_Supplied entries_
*** Block opens ***
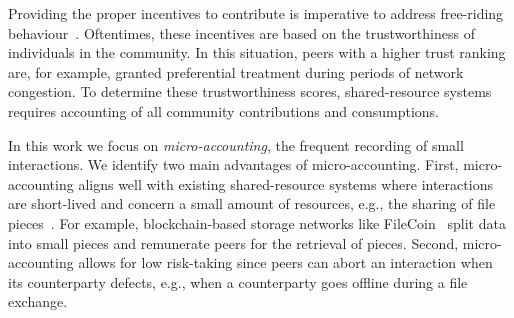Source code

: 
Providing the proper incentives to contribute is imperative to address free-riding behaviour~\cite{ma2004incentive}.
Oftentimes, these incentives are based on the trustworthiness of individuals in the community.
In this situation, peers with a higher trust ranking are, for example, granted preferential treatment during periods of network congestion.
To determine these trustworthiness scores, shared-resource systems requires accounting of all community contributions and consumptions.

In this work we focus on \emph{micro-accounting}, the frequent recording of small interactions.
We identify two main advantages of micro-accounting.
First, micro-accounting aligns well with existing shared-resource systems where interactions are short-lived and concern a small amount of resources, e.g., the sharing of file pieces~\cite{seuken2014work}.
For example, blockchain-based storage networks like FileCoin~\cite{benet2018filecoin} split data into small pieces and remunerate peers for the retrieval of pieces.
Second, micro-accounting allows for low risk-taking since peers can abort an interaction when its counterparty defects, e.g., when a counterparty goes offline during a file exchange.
*** Block closes ***
_Problem requirements_
From the entries, report each line that includes the word "cite".

_Solution to the problem_
Providing the proper incentives to contribute is imperative to address free-riding behaviour~\cite{ma2004incentive}.
First, micro-accounting aligns well with existing shared-resource systems where interactions are short-lived and concern a small amount of resources, e.g., the sharing of file pieces~\cite{seuken2014work}.
For example, blockchain-based storage networks like FileCoin~\cite{benet2018filecoin} split data into small pieces and remunerate peers for the retrieval of pieces.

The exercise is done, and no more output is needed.